All Consulting Services pursuant to the Agreement provided by Reveal to Customer will be outlined in one or more mutually agreed-upon and jointly executed SOWs or Order Forms, each incorporated into the Agreement and describing in detail the scope, nature and other relevant characteristics of Consulting Services to be provided.
Customer hereby retains Reveal to provide the Consulting Services described in one or more SOWs or Order Forms, subject to the terms and conditions set forth in the Agreement. Reveal shall not be obligated to perform any Consulting Services until the Parties have mutually agreed upon and executed a SOW or Order Form with respect to such Consulting Services. After execution of a SOW or Order Form, the Consulting Services to be provided under that SOW or Order Form may only be changed through a change order mutually executed by the Parties (“Change Order”).
3.1 Each SOW or Order Form will include reasonable details about Consulting Services, including, at a minimum, the Consulting Fees (defined below) charged and the Consulting Services provided. Reveal and Customer agree to cooperate in good faith to achieve satisfactory completion of the Consulting Services in a timely and professional manner.
3.2 The Parties will each designate a representative to interface and facilitate the successful completion of the Consulting Services.
3.3 Reveal will perform the Consulting Services through qualified employees and/or non-employee contractors of Reveal (“Subcontractors” and together with Reveal’s employees for the purposes of these “Consulting Services Terms”). Customer agrees to provide, at no cost to Reveal, timely and adequate assistance and other resources reasonably requested by Reveal to enable the performance of the Consulting Services (collectively, “Assistance”). Reveal, including its Subcontractors, will not be liable for any deficiency in the performance of Consulting Services to the extent such deficiency results from any acts or omissions of Customer, including, but not limited to, Customer’s failure to provide Assistance as required hereunder.

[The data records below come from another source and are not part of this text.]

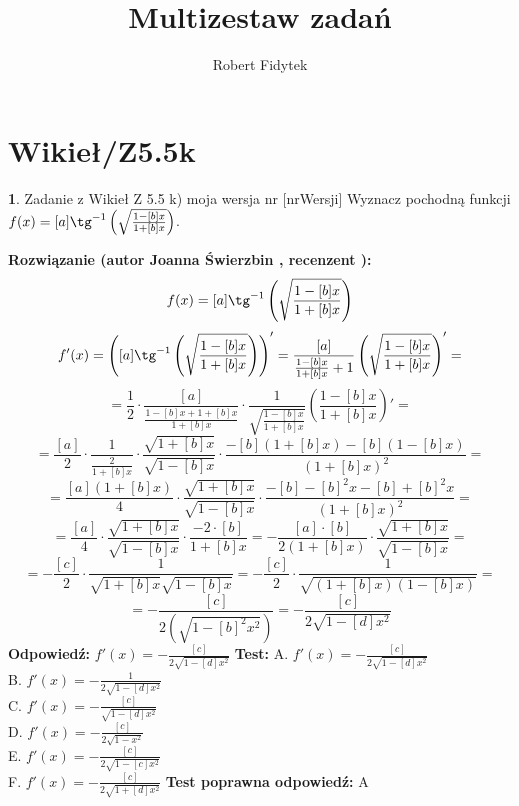 \documentclass[12pt, a4paper]{article}
\title{Multizestaw zadań}
\author{Robert Fidytek}
\date{}
\theoremstyle{definition} %
\newtheorem{zad}{}
\newcommand{\kategoria}[1]{\section{#1}} %
\newcommand{\zadStart}[1]{\begin{zad}#1\newline} %
\newcommand{\zadStop}{\end{zad}}   %
\newcommand{\rozwStart}[2]{\noindent \textbf{Rozwiązanie (autor #1 , recenzent #2): }\newline} %
\newcommand{\rozwStop}{\newline}                                            %
\newcommand{\odpStart}{\noindent \textbf{Odpowiedź:}\newline}    %
\newcommand{\odpStop}{\newline}                                             %
\newcommand{\testStart}{\noindent \textbf{Test:}\newline} %
\newcommand{\testStop}{\newline} %
\newcommand{\kluczStart}{\noindent \textbf{Test poprawna odpowiedź:}\newline} %
\newcommand{\kluczStop}{\newline} %
\begin{document}
\maketitle


\kategoria{Wikieł/Z5.5k}
\zadStart{Zadanie z Wikieł Z 5.5 k) moja wersja nr [nrWersji]}
Wyznacz pochodną funkcji \\ $f(x)=[a] \tg^{-1}\left( \sqrt{\frac{1-[b]x}{1+[b]x}} \right)$.
\zadStop
\rozwStart{Joanna Świerzbin}{}
$$f(x)=[a] \tg^{-1}\left( \sqrt{\frac{1-[b]x}{1+[b]x}} \right)$$
$$f'(x)= \left( [a] \tg^{-1}\left( \sqrt{\frac{1-[b]x}{1+[b]x}} \right) \right)'  = \frac{[a]}{\frac{1-[b]x}{1+[b]x}+1} \left( \sqrt{\frac{1-[b]x}{1+[b]x}} \right)' =$$
$$ =\frac{1}{2} \cdot \frac{[a]}{\frac{1-[b]x+1+[b]x}{1+[b]x}}\cdot \frac{1}{\sqrt{\frac{1-[b]x}{1+[b]x}}} \left( \frac{1-[b]x}{1+[b]x} \right)' =$$
$$ = \frac{[a]}{2} \cdot \frac{1}{\frac{2}{1+[b]x}} \cdot \frac{\sqrt{1+[b]x}}{\sqrt{1-[b]x}} \cdot \frac{-[b](1+[b]x)-[b](1-[b]x)}{(1+[b]x)^2} =$$
$$ = \frac{[a](1+[b]x)}{4} \cdot \frac{\sqrt{1+[b]x}}{\sqrt{1-[b]x}} \cdot \frac{-[b]-[b]^2x-[b]+[b]^2x}{(1+[b]x)^2} =$$
$$ = \frac{[a]}{4} \cdot \frac{\sqrt{1+[b]x}}{\sqrt{1-[b]x}} \cdot \frac{-2\cdot[b]}{1+[b]x} = - \frac{[a]\cdot[b]}{2(1+[b]x)} \cdot \frac{\sqrt{1+[b]x}}{\sqrt{1-[b]x}} =$$
$$ = - \frac{[c]}{2} \cdot \frac{1}{\sqrt{1+[b]x}\sqrt{1-[b]x}} = - \frac{[c]}{2} \cdot \frac{1}{\sqrt{(1+[b]x)(1-[b]x)}} =$$
$$ = - \frac{[c]}{2 (\sqrt{1-[b]^2x^2})} = - \frac{[c]}{2 \sqrt{1-[d]x^2}}$$
\rozwStop
\odpStart
$ f'(x) =  - \frac{[c]}{2 \sqrt{1-[d]x^2}} $
\odpStop
\testStart
A. $ f'(x) =  - \frac{[c]}{2 \sqrt{1-[d]x^2}} $\\
B. $ f'(x) =  - \frac{1}{2 \sqrt{1-[d]x^2}} $ \\
C. $ f'(x) =  - \frac{[c]}{\sqrt{1-[d]x^2}} $\\
D. $ f'(x) =  - \frac{[c]}{2 \sqrt{1-x^2}} $\\
E. $ f'(x) =  - \frac{[c]}{2 \sqrt{1-[c]x^2}} $\\
F. $ f'(x) =  - \frac{[c]}{2 \sqrt{1+[d]x^2}} $
\testStop
\kluczStart
A
\kluczStop
\end{document}
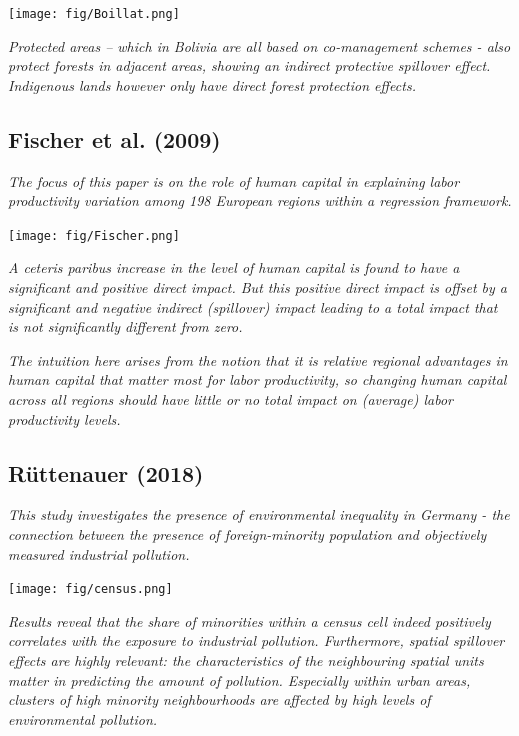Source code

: \documentclass[
  letterpaper,
  DIV=11,
  numbers=noendperiod]{scrreprt}
\begin{document}
\texttt{[image: fig/Boillat.png]}

\emph{Protected areas -- which in Bolivia are all based on co-management
schemes - also protect forests in adjacent areas, showing an indirect
protective spillover effect. Indigenous lands however only have direct
forest protection effects.}

\hypertarget{fischer.2009}{%
\subsection*{Fischer et al. (2009)}\label{fischer.2009}}

\emph{The focus of this paper is on the role of human capital in
explaining labor productivity variation among 198 European regions
within a regression framework.}

\texttt{[image: fig/Fischer.png]}

\emph{A ceteris paribus increase in the level of human capital is found
to have a significant and positive direct impact. But this positive
direct impact is offset by a significant and negative indirect
(spillover) impact leading to a total impact that is not significantly
different from zero.}

\emph{The intuition here arises from the notion that it is relative
regional advantages in human capital that matter most for labor
productivity, so changing human capital across all regions should have
little or no total impact on (average) labor productivity levels.}

\hypertarget{ruttenauer.2018a}{%
\subsection*{Rüttenauer (2018)}\label{ruttenauer.2018a}}

\emph{This study investigates the presence of environmental inequality
in Germany - the connection between the presence of foreign-minority
population and objectively measured industrial pollution.}

\texttt{[image: fig/census.png]}

\emph{Results reveal that the share of minorities within a census cell
indeed positively correlates with the exposure to industrial pollution.
Furthermore, spatial spillover effects are highly relevant: the
characteristics of the neighbouring spatial units matter in predicting
the amount of pollution. Especially within urban areas, clusters of high
minority neighbourhoods are affected by high levels of environmental
pollution.}
\end{document}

3.4 In performing the Consulting Services, Reveal will utilize Consulting Services Personnel as it deems necessary to perform the Consulting Services or any portion thereof. Customer may object to Reveal’s use of a Subcontractor by specifying its reasonable objection to Reveal, in which case the Parties will cooperate in good faith to appoint another Consulting Services Personnel to perform such Consulting Services. Reveal may replace Consulting Services Personnel in its normal course of business, provided that Reveal will be responsible for the performance of Consulting Services by all Consulting Services Personnel.

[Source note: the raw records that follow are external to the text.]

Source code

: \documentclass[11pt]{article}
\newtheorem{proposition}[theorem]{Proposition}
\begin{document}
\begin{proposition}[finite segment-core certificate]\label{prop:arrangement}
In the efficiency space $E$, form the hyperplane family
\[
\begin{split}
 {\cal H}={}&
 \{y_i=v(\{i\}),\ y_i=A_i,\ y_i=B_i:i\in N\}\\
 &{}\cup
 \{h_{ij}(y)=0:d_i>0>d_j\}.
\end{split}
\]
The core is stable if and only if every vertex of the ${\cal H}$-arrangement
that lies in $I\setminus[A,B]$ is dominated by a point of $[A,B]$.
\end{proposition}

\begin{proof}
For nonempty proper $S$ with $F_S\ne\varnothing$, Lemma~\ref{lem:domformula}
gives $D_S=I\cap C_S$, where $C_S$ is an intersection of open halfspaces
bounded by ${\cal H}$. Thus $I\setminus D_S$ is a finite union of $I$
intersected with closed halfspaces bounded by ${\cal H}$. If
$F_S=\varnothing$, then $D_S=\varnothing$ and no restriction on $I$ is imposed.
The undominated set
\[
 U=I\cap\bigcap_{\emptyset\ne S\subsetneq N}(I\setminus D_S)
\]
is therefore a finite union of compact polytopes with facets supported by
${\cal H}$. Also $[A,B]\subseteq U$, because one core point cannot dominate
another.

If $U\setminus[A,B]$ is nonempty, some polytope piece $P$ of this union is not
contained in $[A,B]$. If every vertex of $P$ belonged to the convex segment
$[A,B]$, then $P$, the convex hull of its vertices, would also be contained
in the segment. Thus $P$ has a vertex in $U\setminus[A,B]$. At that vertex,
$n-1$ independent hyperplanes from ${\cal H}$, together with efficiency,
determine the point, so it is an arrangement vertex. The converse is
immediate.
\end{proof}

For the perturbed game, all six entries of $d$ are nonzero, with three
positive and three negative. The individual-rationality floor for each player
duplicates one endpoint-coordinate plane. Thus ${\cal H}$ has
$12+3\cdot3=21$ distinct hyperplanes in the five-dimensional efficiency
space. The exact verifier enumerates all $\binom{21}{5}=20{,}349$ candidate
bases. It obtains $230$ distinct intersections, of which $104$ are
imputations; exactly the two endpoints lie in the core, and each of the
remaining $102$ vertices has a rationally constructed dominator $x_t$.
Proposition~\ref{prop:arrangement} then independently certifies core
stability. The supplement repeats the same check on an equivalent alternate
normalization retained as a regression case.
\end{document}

3.5 Reveal will control the method and manner of performing all work necessary for completion of Consulting Services, including but not limited to the supervision and control of any Consulting Services Personnel performing Consulting Services. Reveal will maintain such number of qualified Consulting Services Personnel and appropriate facilities and other resources sufficient to perform Reveal’s obligations under the Agreement in accordance with its terms.

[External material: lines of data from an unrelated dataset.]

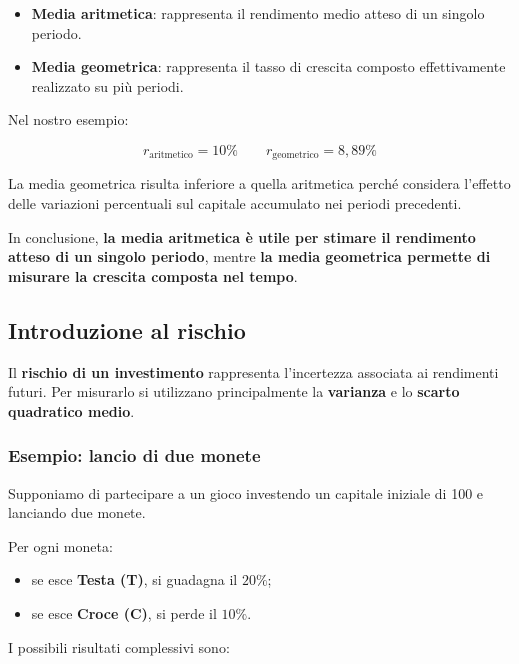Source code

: \begin{itemize}
    \item \textbf{Media aritmetica}: rappresenta il rendimento medio atteso di un singolo periodo.

    \item \textbf{Media geometrica}: rappresenta il tasso di crescita composto effettivamente realizzato su più periodi.
\end{itemize}

\noindent Nel nostro esempio:

\[
\boxed{
r_{\text{aritmetico}}=10\%
\qquad
r_{\text{geometrico}}=8{,}89\%
}
\]

\noindent La media geometrica risulta inferiore a quella aritmetica
perché considera l'effetto delle variazioni percentuali
sul capitale accumulato nei periodi precedenti.

\medskip

\noindent In conclusione, \textbf{la media aritmetica è utile per stimare il rendimento atteso di un singolo periodo}, mentre
\textbf{la media geometrica permette di misurare la crescita composta nel tempo}.
\subsection{Introduzione al rischio}

\noindent Il \textbf{rischio di un investimento} rappresenta
l'incertezza associata ai rendimenti futuri. Per misurarlo
si utilizzano principalmente la \textbf{varianza} e lo
\textbf{scarto quadratico medio}.

\subsubsection*{Esempio: lancio di due monete}

\noindent Supponiamo di partecipare a un gioco investendo
un capitale iniziale di 100 e lanciando due monete.

\medskip

\noindent Per ogni moneta:

\begin{itemize}
    \item se esce \textbf{Testa (T)}, si guadagna il $20\%$;
    \item se esce \textbf{Croce (C)}, si perde il $10\%$.
\end{itemize}

\noindent I possibili risultati complessivi sono:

3.6 Consulting Services Personnel may enter (“assume into”) Customer’s production system of RoboSuite to provide the Consulting Services.
3.7 In the event that Customer seeks to change the scope of Consulting Services to be provided under any SOW or Order Form (including, but not limited to, any changes to the project schedule described in the SOW or Order Form), Customer shall discuss such proposed changes with Reveal. If Reveal elects to perform such changes to the Consulting Services, the Parties shall work together in good faith to execute a written Change Order. Reveal shall be entitled to an adjustment in Consulting Fees pursuant to the changes reflected in the Change Order. Reveal shall not be obligated to perform any differing or additional Consulting Services unless the Parties have mutually agreed upon a written Change Order.
3.8 Unless otherwise agreed to in a SOW or Order Form, for Consulting Services that are deliverable or milestone based, upon delivery of all deliverables or completion of all milestones detailed in the SOW or Order Form, Reveal shall provide Customer with written notice (“Completion Notice”). Thereafter, Customer shall have five (5) business days from the date of the Completion Notice to provide Reveal with written notice describing any deliverables that have not been provided or milestones not met. The SOW or Order Form shall be deemed complete and the deliverables accepted or milestones met absent Customer’s timely written notice of any deliverables not having been provided or milestones not having been met. In the event that Customer provides timely written notice of any deliverables not having been provided or milestones not having been met, Reveal shall make commercially reasonable efforts to remedy the defects identified. If the defects cannot be remedied, Customer may terminate the applicable SOW and Reveal shall return the portion of the Consulting Fees paid to Reveal by Customer for the nonconforming portion of the Consulting Services (or, if Consulting fees have not yet been paid, Customer will be relieved from its obligation to pay Consulting Fees for the nonconforming portion of the Consulting Services). For the avoidance of doubt, a Completion Notice shall not be necessary for Consulting Services that are time and materials-based.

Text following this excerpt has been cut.